You can lock entire DVD+RW discs with valuable content from future changes, much like breaking the tab out of a videocassette. You cannot lock portions of the disc while keeping the rest free for modification.
The unit also includes a disc management feature that catalogs material that the unit has recorded, allowing you to search for recorded titles.
When you’ve made all the changes you want, select "Make Edits Compatible" from the disc setting screen. It took the player about five minutes to rewrite the table of contents when we hid portions of a half-hour program we had recorded.
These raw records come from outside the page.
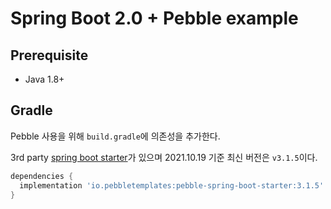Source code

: # Spring Boot 2.0 + Pebble example

## Prerequisite

- Java 1.8+

## Gradle

Pebble 사용을 위해 `build.gradle`에 의존성을 추가한다.

3rd party [spring boot starter](https://pebbletemplates.io/)가 있으며 2021.10.19 기준 최신 버전은 `v3.1.5`이다.

```groovy
dependencies {
  implementation 'io.pebbletemplates:pebble-spring-boot-starter:3.1.5'
}
```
To our delight, we were able to play the disc in the other DVD players that we tried. The menu looked nice, and the program came up just as expected, with very good video quality. We were even more delighted when the Dolby Digital indicator illuminated on our stereo receiver. Stereo Dolby Digital encoded audio is ideal, as it is highly compatible with existing equipment and takes up only a fraction of the bits that uncompressed PCM audio consumes.
At the points at which we hid scenes, the player didn’t stumble a bit, and the chapter indicator on the front panel display incremented precisely where we set the chapter mark. The DVDR80 deserves high marks for delivering compatible discs.
We were less pleased when playing commercial DVDs from our library. We found that it took a rather long time for the player to read discs that were not DVD+R or DVD+RW. Another quirk is the lack of picture scan buttons on the remote or on the unit: to scan through material, you have to hold down the Track Up or Track Down buttons until the picture begins to move faster. We also missed having an Open/Close button on the remote.
A Simple Solution
We have to admit to a slight bit of skepticism when approaching the unit, having mixed experiences with rewritable optical media in the past. The Philips DVDR80 handily exceeded our expectations. Although you might want to use write-once DVD+R media, we found DVD+RW discs to be highly compatible.
The machine has a few usability quirks, but less of a learning curve than you might think it would. It took us (admitted tech monkeys) a mere three hours to feel mastery of the machine. And it is unquestionably easier to use than even the simplest computer-based DVD authoring software. Overall, the machine is competent for what it does, and hobbyists who seek quick one-off DVDs directly from a camcorder can get a lot of mileage from this unit.
Dimensions (HxWxD): 3.0" x 17.2" x 13.3"
Weight: 9 lbs.
Rear Input 1: component video, analog stereo audio
Rear Input 2: S-video and component video, analog stereo audio
Front Input: FireWire, S-video and composite video, analog stereo audio
Digital Audio Output: optical, coaxial
Video Outputs: component video, S-video, composite video
An easy way for hobbyists to get video onto DVD.